What to do: Within these records, how many lines hold "NewCssRule"? Give the number alone.

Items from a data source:

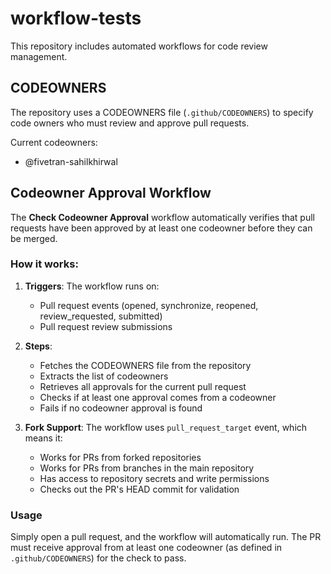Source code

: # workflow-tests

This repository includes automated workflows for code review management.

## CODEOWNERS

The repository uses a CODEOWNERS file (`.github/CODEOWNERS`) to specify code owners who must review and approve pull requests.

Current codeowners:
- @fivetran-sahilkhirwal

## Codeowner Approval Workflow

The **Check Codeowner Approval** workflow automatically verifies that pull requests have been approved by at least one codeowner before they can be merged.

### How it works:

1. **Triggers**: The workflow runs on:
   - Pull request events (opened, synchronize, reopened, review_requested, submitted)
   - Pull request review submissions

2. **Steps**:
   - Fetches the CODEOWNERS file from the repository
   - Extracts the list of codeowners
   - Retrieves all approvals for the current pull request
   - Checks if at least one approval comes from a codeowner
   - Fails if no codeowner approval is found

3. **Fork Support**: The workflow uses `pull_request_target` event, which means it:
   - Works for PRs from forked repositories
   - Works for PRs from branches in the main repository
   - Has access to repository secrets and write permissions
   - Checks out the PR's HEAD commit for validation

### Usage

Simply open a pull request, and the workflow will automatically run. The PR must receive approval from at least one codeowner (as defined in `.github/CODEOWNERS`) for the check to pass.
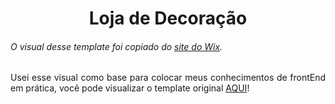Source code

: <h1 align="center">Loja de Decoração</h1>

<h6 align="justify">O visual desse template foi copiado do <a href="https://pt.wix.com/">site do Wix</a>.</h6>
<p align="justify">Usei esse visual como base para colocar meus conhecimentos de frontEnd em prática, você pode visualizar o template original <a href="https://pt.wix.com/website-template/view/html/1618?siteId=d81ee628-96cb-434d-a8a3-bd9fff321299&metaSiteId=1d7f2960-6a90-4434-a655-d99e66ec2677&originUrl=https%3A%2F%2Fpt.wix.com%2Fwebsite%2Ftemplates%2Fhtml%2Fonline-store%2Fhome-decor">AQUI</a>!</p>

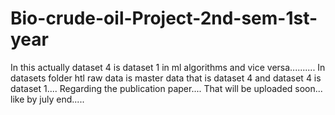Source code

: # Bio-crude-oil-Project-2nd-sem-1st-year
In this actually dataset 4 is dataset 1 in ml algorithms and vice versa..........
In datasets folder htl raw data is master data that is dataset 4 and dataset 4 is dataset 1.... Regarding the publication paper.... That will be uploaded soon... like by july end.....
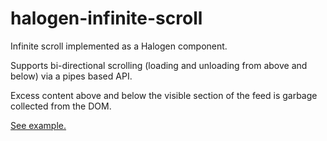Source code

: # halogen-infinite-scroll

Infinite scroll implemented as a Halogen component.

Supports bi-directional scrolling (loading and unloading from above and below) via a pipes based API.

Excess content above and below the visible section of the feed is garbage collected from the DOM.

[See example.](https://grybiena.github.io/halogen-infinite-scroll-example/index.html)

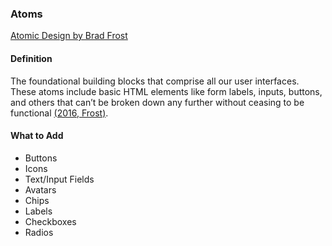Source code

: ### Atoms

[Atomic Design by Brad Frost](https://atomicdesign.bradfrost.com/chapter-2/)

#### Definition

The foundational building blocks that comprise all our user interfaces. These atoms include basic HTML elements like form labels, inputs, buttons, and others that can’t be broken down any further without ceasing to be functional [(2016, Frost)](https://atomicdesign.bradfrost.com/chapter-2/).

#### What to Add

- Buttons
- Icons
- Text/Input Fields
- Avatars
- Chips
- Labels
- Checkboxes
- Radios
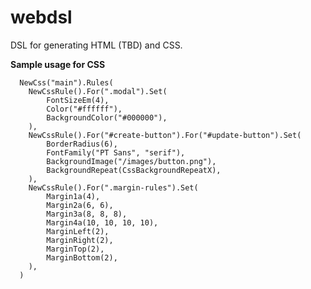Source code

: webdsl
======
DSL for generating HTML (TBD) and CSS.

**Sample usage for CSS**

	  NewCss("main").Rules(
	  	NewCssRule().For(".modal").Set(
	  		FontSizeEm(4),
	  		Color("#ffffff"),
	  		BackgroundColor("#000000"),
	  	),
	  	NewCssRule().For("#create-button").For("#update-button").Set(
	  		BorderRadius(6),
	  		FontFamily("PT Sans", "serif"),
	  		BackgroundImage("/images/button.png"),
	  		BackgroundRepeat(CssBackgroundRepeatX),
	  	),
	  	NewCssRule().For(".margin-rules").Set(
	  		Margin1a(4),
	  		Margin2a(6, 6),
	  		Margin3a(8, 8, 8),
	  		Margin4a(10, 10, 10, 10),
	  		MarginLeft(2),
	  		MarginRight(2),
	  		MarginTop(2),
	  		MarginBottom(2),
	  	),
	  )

==

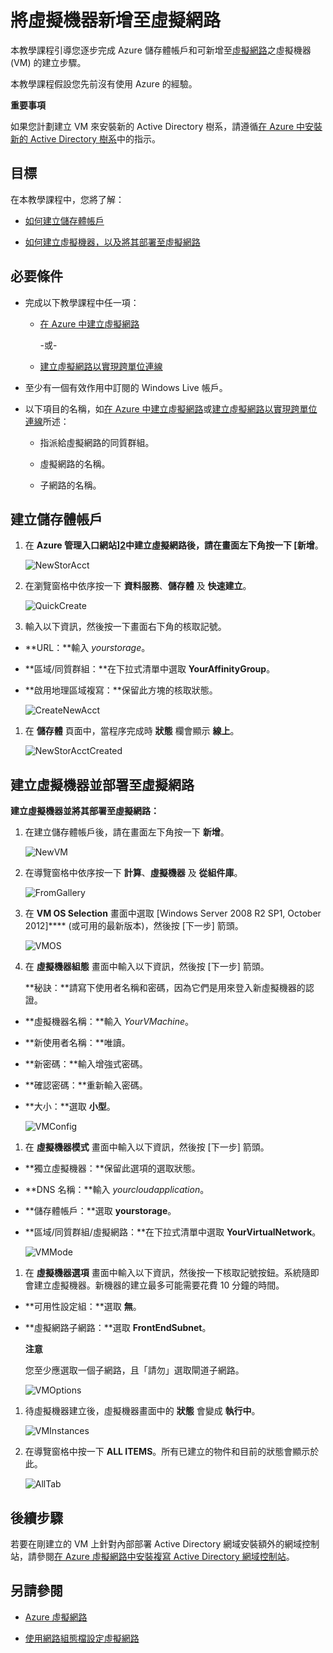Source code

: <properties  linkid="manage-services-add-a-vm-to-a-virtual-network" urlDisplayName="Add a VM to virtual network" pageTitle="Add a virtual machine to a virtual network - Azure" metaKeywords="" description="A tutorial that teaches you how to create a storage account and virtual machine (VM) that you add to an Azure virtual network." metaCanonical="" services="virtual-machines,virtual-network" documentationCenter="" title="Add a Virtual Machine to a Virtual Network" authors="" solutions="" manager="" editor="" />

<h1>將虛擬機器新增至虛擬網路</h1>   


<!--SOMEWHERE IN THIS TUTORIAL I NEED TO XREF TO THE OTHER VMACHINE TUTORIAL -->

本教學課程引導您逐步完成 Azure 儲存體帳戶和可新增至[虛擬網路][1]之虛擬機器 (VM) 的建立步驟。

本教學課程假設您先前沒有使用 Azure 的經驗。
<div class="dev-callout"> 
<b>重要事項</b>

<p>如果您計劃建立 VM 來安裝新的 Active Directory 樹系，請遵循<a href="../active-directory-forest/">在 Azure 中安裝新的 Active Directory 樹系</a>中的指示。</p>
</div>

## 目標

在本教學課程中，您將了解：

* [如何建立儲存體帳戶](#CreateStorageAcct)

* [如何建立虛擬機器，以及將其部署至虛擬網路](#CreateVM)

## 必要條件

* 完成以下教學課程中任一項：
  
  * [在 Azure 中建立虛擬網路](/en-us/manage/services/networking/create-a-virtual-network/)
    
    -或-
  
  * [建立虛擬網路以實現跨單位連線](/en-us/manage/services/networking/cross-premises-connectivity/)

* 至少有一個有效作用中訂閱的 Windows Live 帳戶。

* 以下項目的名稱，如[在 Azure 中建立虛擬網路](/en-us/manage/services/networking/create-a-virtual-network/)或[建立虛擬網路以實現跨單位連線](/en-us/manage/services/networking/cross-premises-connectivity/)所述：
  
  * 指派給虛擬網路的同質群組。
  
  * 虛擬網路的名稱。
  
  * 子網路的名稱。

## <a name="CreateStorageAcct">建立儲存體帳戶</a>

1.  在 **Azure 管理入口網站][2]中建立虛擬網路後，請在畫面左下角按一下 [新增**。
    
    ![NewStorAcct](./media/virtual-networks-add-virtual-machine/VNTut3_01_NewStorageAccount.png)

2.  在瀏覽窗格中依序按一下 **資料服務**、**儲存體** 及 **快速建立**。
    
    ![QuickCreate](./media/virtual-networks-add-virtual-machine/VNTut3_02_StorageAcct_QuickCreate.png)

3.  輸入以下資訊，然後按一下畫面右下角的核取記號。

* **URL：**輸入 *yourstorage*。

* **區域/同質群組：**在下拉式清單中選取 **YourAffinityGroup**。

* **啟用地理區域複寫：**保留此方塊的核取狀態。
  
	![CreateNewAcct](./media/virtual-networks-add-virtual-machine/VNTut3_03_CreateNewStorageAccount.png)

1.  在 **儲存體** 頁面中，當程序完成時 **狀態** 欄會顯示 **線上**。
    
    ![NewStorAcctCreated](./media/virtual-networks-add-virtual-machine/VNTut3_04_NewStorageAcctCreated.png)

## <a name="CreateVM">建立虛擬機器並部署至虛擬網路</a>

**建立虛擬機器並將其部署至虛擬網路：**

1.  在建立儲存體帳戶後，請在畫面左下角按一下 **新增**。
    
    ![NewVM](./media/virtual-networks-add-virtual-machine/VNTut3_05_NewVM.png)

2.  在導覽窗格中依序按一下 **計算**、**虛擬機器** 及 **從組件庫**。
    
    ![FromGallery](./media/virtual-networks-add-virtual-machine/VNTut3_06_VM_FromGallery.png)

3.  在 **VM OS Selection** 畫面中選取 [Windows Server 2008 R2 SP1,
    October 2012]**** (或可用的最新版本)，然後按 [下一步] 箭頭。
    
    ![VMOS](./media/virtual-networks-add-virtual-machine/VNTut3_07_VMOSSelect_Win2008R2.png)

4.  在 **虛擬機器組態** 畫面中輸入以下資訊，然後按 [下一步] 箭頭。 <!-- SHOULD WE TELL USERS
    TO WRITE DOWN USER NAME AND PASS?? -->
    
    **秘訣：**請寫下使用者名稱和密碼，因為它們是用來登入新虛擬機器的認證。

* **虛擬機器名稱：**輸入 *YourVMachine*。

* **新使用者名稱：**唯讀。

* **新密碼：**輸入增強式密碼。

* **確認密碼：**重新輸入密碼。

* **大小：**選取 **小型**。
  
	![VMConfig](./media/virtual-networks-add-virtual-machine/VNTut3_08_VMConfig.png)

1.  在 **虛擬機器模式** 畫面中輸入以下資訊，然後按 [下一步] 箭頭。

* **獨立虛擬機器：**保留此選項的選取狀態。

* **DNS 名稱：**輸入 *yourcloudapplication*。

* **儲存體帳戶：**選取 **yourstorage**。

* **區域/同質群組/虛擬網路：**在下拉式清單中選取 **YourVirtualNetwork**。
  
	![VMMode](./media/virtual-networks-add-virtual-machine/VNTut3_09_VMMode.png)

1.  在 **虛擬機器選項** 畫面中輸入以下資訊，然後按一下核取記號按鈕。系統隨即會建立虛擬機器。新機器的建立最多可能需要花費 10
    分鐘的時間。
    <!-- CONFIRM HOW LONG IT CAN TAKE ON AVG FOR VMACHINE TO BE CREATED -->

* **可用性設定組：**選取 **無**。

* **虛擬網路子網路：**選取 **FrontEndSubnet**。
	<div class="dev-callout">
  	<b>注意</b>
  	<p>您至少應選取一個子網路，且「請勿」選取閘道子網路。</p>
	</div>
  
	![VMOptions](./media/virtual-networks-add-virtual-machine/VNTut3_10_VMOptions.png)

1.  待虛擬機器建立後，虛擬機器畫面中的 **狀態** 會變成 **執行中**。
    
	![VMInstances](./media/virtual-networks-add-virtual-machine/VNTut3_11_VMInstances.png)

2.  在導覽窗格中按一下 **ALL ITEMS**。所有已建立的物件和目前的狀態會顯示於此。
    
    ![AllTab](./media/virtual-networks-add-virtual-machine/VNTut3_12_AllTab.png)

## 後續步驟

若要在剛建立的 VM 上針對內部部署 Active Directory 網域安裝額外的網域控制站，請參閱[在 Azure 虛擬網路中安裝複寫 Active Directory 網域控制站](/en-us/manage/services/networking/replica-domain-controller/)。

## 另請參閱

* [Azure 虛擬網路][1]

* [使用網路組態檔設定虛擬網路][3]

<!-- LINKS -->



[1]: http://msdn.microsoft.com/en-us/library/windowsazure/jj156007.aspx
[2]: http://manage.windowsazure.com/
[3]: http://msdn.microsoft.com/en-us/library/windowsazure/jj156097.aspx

Result: 3